The bodies of Jennifer and Sarah Hart and their children Markis, 19, Jeremiah, 14, and Abigail, 14, were discovered on March 26. Their other kids, Hannah, 16, Devonte, 15, and Sierra, 12, are still missing and feared dead.
“Pure acceleration all the way,” Greg Baarts, acting assistant for the California Highway Patrol’s Northern Division, told USA Today on Monday, April 2. “We have reason to believe . . . the crash was intentional.”
The speedometer of the family’s 2003 GMC Yukon was pinned at 90 miles per hour when it was found. But the investigation is still ongoing. “That information is not conclusive or factual,” Baarts told Washington news station KGW8 on Sunday. “The speedometer could have moved at impact or somehow was manipulated.
During a telephone press conference that evening, a California Highway Patrol spokesperson revealed that Hart’s vehicle stopped a pullout and then accelerated over the cliff, a distance of about 70 feet. As previously reported, there weren’t any skid or brake marks.
Meanwhile, troubling details continue to emerge about the Harts. Neighbors of Jennifer and Sarah called Child Protective Services to visit their Woodland home on March 23, according to KGW8. CPS confirmed that they had opened an investigation, which identified the six adopted siblings as “potential victims of alleged abuse and neglect.” When CPS tried to reach the parents on Friday, Monday and Tuesday they were unable to do so.

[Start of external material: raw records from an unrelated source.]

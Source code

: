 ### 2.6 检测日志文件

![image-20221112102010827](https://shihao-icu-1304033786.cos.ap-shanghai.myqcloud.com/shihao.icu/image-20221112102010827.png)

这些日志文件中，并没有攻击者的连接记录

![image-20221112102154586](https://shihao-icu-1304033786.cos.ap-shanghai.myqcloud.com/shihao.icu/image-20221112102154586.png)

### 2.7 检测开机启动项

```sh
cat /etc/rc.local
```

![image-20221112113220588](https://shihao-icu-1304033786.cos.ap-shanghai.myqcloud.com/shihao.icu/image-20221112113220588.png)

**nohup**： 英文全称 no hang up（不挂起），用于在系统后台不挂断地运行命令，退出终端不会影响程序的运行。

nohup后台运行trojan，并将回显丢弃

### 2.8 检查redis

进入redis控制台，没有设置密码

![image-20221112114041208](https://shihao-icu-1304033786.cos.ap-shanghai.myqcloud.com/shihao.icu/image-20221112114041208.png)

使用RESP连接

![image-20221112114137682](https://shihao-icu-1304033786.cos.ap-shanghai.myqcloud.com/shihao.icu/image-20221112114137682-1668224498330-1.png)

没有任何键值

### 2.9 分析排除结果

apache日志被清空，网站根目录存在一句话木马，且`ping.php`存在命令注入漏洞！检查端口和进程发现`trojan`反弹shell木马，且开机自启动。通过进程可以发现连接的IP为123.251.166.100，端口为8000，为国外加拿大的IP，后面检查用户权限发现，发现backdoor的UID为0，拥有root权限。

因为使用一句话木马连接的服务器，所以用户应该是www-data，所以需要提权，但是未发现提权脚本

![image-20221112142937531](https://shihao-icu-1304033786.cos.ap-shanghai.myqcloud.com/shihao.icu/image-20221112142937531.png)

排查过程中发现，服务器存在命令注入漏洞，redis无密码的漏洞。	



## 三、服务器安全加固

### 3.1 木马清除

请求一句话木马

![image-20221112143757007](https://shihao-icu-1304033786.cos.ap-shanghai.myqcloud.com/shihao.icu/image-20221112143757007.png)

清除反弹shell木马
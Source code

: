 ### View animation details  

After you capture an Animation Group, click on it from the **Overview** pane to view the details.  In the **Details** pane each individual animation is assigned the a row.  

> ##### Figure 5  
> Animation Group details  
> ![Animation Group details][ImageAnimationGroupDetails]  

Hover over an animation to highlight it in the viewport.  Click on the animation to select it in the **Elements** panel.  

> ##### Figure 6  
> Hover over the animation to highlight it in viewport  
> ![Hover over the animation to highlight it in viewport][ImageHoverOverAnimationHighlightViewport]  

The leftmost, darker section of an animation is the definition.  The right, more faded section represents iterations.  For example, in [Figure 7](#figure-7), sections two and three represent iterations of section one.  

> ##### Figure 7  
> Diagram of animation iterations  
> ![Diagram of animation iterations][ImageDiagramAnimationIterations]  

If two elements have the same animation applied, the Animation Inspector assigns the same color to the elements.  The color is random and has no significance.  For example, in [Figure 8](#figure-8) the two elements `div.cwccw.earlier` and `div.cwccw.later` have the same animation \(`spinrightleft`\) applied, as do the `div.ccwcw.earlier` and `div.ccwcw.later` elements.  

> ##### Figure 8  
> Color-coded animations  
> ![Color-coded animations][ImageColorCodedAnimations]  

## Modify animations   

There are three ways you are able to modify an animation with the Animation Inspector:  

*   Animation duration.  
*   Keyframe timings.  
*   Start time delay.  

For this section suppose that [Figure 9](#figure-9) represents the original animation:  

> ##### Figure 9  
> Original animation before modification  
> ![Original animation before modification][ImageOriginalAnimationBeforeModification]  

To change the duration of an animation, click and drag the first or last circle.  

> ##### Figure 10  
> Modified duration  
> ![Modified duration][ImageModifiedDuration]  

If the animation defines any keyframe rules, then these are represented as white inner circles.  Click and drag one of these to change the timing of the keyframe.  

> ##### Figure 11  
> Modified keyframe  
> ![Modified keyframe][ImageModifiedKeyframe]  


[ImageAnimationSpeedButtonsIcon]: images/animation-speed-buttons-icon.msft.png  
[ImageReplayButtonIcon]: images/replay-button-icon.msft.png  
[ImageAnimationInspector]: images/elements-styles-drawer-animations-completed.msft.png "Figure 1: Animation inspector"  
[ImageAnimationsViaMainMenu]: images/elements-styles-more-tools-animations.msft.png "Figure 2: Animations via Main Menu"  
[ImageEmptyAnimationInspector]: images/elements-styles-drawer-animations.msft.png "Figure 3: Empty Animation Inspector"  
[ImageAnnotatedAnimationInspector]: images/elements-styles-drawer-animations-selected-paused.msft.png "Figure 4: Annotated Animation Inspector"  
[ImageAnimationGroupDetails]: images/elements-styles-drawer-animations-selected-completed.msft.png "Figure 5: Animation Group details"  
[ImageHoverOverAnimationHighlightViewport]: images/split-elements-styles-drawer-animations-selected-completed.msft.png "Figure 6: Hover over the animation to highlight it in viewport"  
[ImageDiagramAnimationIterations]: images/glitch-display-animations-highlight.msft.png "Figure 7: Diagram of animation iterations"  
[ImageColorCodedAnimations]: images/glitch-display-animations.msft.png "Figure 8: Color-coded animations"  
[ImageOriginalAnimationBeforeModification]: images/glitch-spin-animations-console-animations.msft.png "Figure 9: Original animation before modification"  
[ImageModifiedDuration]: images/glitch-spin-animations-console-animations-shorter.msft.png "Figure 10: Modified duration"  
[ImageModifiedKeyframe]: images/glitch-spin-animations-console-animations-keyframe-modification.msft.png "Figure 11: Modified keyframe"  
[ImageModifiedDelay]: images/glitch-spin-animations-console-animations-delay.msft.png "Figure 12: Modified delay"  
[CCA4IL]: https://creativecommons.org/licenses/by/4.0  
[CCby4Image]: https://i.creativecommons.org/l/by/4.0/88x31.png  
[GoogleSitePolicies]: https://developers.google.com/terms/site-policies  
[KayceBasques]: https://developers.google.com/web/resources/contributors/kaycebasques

One person in their neighborhood told KWG8 that Devonte said his mothers didn’t feed them and withheld food as punishment. Neighbor Bruce DeKalb told The Washington Post on March 30 that Hannah knocked on his door at 1:30 a.m. covered in weeds after jumping out of her home’s second-story window. He described the 16-year-old as missing some front teeth and looking like she was only 7. “This kid was totally losing her mind,” he told the paper. “Just rattled to the bone.”
According to Minnesota court documents obtained by The Washington Post, Sarah, 38, was convicted of misdemeanor domestic assault in 2011 after police said she hit one of her daughters.
“There have been red flags,” Baart told USA Today on Monday. “To the best of my knowledge, there was not a suicide note found at the residence.”
Devonte, who is still missing, made national headlines when a photograph of him embracing a white police officer during a 2014 demonstration went viral.